### [Task input]
..............................

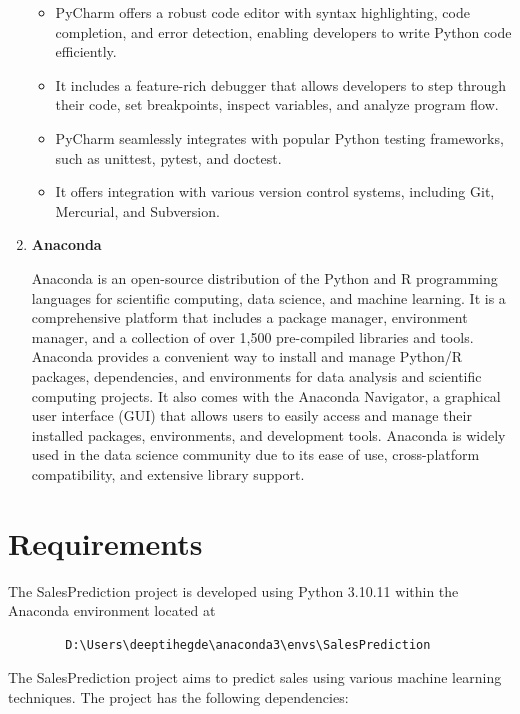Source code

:\begin{enumerate}
			\begin{itemize}
				
				\item PyCharm offers a robust code editor with syntax highlighting, code completion, and error detection, enabling developers to write Python code efficiently. 
				
				\item It includes a feature-rich debugger that allows developers to step through their code, set breakpoints, inspect variables, and analyze program flow.
				
				\item PyCharm seamlessly integrates with popular Python testing frameworks, such as unittest, pytest, and doctest.
				
				\item It offers integration with various version control systems, including Git, Mercurial, and Subversion.
				
			\end{itemize}
		
		\item \textbf{Anaconda}
		
			Anaconda is an open-source distribution of the Python and R programming languages for scientific computing, data science, and machine learning. It is a comprehensive platform that includes a package manager, environment manager, and a collection of over 1,500 pre-compiled libraries and tools. Anaconda provides a convenient way to install and manage Python/R packages, dependencies, and environments for data analysis and scientific computing projects. It also comes with the Anaconda Navigator, a graphical user interface (GUI) that allows users to easily access and manage their installed packages, environments, and development tools. Anaconda is widely used in the data science community due to its ease of use, cross-platform compatibility, and extensive library support.
			
	\end{enumerate}

\section{Requirements}

	The SalesPrediction project is developed using Python 3.10.11 within the Anaconda environment located at 
	\begin{verbatim}
		D:\Users\deeptihegde\anaconda3\envs\SalesPrediction
	\end{verbatim}
	The SalesPrediction project aims to predict sales using various machine learning techniques. The project has the following dependencies:
	
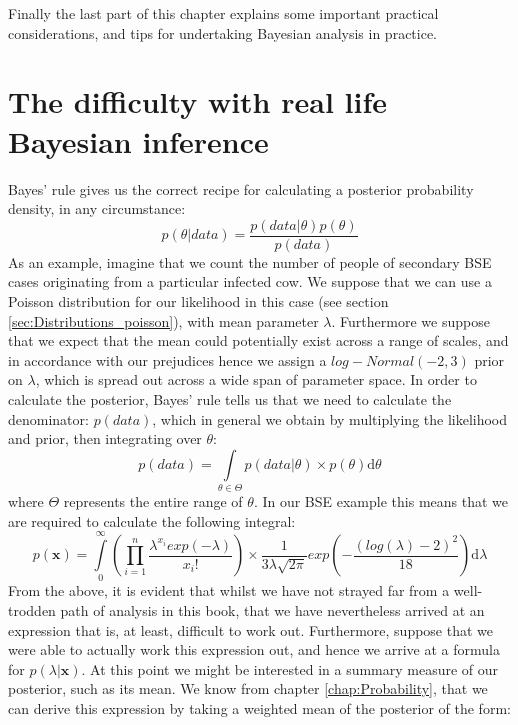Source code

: \documentclass[11pt,fullpage]{book}
\begin{document}
Finally the last part of this chapter explains some important practical considerations, and tips for undertaking Bayesian analysis in practice.

\section{The difficulty with real life Bayesian inference}\label{sec:MCMC_difficultyBayesPosterior}
Bayes' rule gives us the correct recipe for calculating a posterior probability density, in any circumstance:
%
\begin{equation}
p(\theta|data) = \frac{p(data|\theta) p(\theta)}{p(data)}
\end{equation}
%
As an example, imagine that we count the number of people of secondary BSE cases originating from a particular infected cow. We suppose that we can use a Poisson distribution for our likelihood in this case (see section \ref{sec:Distributions_poisson}), with mean parameter $\lambda$. Furthermore we suppose that we expect that the mean could potentially exist across a range of scales, and in accordance with our prejudices hence we assign a $log-Normal(-2,3)$ prior on $\lambda$, which is spread out across a wide span of parameter space. In order to calculate the posterior, Bayes' rule tells us that we need to calculate the denominator: $p(data)$, which in general we obtain by multiplying the likelihood and prior, then integrating over $\theta$:
%
\begin{equation}
p(data) = \int\limits_{\theta\in\Theta} p(data|\theta) \times p(\theta) \mathrm{d}\theta
\end{equation}
%
where $\Theta$ represents the entire range of $\theta$. In our BSE example this means that we are required to calculate the following integral:
%
\begin{equation}\label{eq:MCMC_denominatorBSE}
p(\boldsymbol{x}) = \int\limits_{0}^{\infty}\left(\prod\limits_{i=1}^{n} \frac{\lambda^{x_i} exp(-\lambda)}{x_i!}\right) \times \frac{1}{3\lambda\sqrt{2\pi}} exp\left(-\frac{(log(\lambda)-2)^2}{18}\right)\mathrm{d}\lambda
\end{equation}
%
From the above, it is evident that whilst we have not strayed far from a well-trodden path of analysis in this book, that we have nevertheless arrived at an expression that is, at least, difficult to work out. Furthermore, suppose that we were able to actually work this expression out, and hence we arrive at a formula for $p(\lambda|\boldsymbol{x})$. At this point we might be interested in a summary measure of our posterior, such as its mean. We know from chapter \ref{chap:Probability}, that we can derive this expression by taking a weighted mean of the posterior of the form:
\end{document}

..............................

### [Required work]
All entries should be given again exactly, except that pictures are to be excluded.

### [Response to the task]
Source code

:\begin{enumerate}
			\begin{itemize}
				
				\item PyCharm offers a robust code editor with syntax highlighting, code completion, and error detection, enabling developers to write Python code efficiently. 
				
				\item It includes a feature-rich debugger that allows developers to step through their code, set breakpoints, inspect variables, and analyze program flow.
				
				\item PyCharm seamlessly integrates with popular Python testing frameworks, such as unittest, pytest, and doctest.
				
				\item It offers integration with various version control systems, including Git, Mercurial, and Subversion.
				
			\end{itemize}
		
		\item \textbf{Anaconda}
		
			Anaconda is an open-source distribution of the Python and R programming languages for scientific computing, data science, and machine learning. It is a comprehensive platform that includes a package manager, environment manager, and a collection of over 1,500 pre-compiled libraries and tools. Anaconda provides a convenient way to install and manage Python/R packages, dependencies, and environments for data analysis and scientific computing projects. It also comes with the Anaconda Navigator, a graphical user interface (GUI) that allows users to easily access and manage their installed packages, environments, and development tools. Anaconda is widely used in the data science community due to its ease of use, cross-platform compatibility, and extensive library support.
			
	\end{enumerate}

\section{Requirements}

	The SalesPrediction project is developed using Python 3.10.11 within the Anaconda environment located at 
	\begin{verbatim}
		D:\Users\deeptihegde\anaconda3\envs\SalesPrediction
	\end{verbatim}
	The SalesPrediction project aims to predict sales using various machine learning techniques. The project has the following dependencies:
	
Source code

: \documentclass[11pt,fullpage]{book}
\begin{document}
Finally the last part of this chapter explains some important practical considerations, and tips for undertaking Bayesian analysis in practice.

\section{The difficulty with real life Bayesian inference}\label{sec:MCMC_difficultyBayesPosterior}
Bayes' rule gives us the correct recipe for calculating a posterior probability density, in any circumstance:
%
\begin{equation}
p(\theta|data) = \frac{p(data|\theta) p(\theta)}{p(data)}
\end{equation}
%
As an example, imagine that we count the number of people of secondary BSE cases originating from a particular infected cow. We suppose that we can use a Poisson distribution for our likelihood in this case (see section \ref{sec:Distributions_poisson}), with mean parameter $\lambda$. Furthermore we suppose that we expect that the mean could potentially exist across a range of scales, and in accordance with our prejudices hence we assign a $log-Normal(-2,3)$ prior on $\lambda$, which is spread out across a wide span of parameter space. In order to calculate the posterior, Bayes' rule tells us that we need to calculate the denominator: $p(data)$, which in general we obtain by multiplying the likelihood and prior, then integrating over $\theta$:
%
\begin{equation}
p(data) = \int\limits_{\theta\in\Theta} p(data|\theta) \times p(\theta) \mathrm{d}\theta
\end{equation}
%
where $\Theta$ represents the entire range of $\theta$. In our BSE example this means that we are required to calculate the following integral:
%
\begin{equation}\label{eq:MCMC_denominatorBSE}
p(\boldsymbol{x}) = \int\limits_{0}^{\infty}\left(\prod\limits_{i=1}^{n} \frac{\lambda^{x_i} exp(-\lambda)}{x_i!}\right) \times \frac{1}{3\lambda\sqrt{2\pi}} exp\left(-\frac{(log(\lambda)-2)^2}{18}\right)\mathrm{d}\lambda
\end{equation}
%
From the above, it is evident that whilst we have not strayed far from a well-trodden path of analysis in this book, that we have nevertheless arrived at an expression that is, at least, difficult to work out. Furthermore, suppose that we were able to actually work this expression out, and hence we arrive at a formula for $p(\lambda|\boldsymbol{x})$. At this point we might be interested in a summary measure of our posterior, such as its mean. We know from chapter \ref{chap:Probability}, that we can derive this expression by taking a weighted mean of the posterior of the form:
\end{document}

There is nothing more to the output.